• [Work instructions] Print the lines that run from the line with "Stable tag: 1.0.0" to the line with "This extension requires", keeping both end lines, exactly as they appear in the entries below, and nothing else.
++++++++++
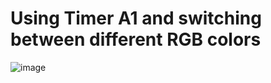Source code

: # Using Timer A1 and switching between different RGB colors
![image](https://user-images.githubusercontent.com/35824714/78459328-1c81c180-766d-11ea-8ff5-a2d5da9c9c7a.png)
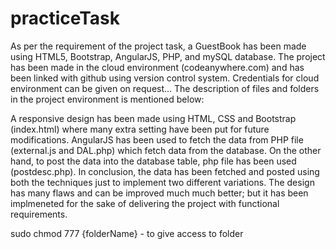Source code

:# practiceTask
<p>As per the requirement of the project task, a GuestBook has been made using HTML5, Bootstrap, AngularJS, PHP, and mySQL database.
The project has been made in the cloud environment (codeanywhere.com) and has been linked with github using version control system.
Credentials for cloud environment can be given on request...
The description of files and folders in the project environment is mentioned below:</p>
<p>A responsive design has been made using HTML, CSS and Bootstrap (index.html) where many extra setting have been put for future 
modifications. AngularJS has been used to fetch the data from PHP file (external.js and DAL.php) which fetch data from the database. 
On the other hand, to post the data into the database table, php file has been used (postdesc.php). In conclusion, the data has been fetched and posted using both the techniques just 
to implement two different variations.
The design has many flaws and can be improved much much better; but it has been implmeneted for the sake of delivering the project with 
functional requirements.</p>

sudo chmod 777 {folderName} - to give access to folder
++++++++++
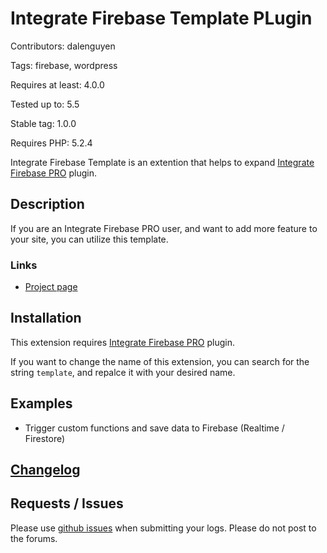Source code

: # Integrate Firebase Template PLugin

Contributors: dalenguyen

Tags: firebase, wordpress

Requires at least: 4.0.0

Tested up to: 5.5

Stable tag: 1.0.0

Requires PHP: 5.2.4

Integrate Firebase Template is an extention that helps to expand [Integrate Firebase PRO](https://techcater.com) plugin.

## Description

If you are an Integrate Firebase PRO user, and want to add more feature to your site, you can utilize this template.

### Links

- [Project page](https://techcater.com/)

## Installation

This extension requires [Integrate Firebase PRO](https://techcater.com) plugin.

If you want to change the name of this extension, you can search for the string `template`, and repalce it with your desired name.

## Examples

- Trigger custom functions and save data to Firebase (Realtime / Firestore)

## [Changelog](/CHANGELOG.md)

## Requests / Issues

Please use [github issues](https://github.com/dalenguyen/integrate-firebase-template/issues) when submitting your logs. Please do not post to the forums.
++++++++++
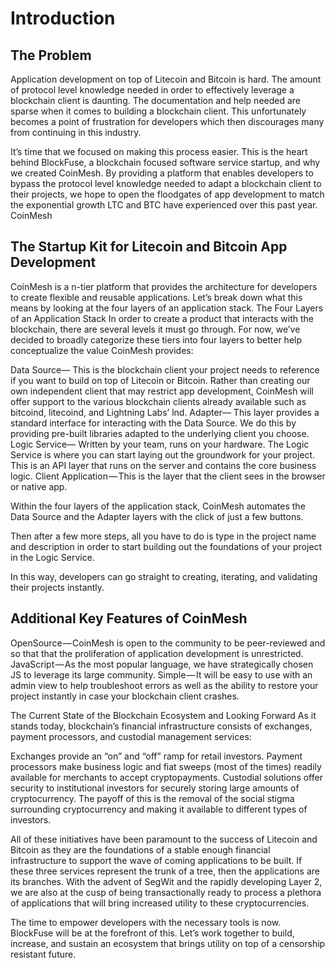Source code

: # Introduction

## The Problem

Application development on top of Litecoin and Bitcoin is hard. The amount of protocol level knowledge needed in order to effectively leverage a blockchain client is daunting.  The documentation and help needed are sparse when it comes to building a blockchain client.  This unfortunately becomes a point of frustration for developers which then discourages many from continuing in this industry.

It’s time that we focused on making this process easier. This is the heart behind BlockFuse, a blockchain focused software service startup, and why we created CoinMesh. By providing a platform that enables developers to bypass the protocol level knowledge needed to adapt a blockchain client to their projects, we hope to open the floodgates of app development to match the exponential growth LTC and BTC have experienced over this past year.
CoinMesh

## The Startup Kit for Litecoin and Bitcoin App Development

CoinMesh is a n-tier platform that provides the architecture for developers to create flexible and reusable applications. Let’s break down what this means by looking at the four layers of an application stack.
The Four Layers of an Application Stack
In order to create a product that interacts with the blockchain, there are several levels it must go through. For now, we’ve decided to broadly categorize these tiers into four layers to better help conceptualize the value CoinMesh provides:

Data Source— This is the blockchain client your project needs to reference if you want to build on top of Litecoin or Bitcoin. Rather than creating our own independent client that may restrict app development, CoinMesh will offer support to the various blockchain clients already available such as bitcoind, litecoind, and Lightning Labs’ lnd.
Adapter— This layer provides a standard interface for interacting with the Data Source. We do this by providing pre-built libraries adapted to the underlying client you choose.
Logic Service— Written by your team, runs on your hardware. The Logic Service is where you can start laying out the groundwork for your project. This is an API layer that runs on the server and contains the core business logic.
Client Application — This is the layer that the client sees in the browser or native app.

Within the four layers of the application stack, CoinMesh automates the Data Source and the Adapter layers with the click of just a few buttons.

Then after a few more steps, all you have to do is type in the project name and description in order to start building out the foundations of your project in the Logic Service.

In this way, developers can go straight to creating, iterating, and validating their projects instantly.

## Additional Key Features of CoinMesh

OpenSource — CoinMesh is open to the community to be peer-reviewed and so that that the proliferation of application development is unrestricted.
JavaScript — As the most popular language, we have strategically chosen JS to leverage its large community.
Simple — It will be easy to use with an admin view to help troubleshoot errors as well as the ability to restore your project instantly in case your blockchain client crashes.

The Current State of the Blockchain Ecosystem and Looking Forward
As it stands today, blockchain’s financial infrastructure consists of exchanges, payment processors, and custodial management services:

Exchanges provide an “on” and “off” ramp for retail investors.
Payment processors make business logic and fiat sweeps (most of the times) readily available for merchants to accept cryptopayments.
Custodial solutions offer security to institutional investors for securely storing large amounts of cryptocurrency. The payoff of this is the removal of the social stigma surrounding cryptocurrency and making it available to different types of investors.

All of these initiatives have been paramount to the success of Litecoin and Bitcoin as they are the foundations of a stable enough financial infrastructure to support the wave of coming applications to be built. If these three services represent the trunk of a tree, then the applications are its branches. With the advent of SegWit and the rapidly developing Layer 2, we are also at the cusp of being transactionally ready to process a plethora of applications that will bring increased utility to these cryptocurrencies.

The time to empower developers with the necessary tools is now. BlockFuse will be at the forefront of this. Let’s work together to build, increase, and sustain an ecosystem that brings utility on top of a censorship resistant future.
++++++++++
• [Worked solution]
Stable tag: 1.0.0

Requires PHP: 5.2.4

Integrate Firebase Template is an extention that helps to expand [Integrate Firebase PRO](https://techcater.com) plugin.

## Description

If you are an Integrate Firebase PRO user, and want to add more feature to your site, you can utilize this template.

### Links

- [Project page](https://techcater.com/)

## Installation

This extension requires [Integrate Firebase PRO](https://techcater.com) plugin.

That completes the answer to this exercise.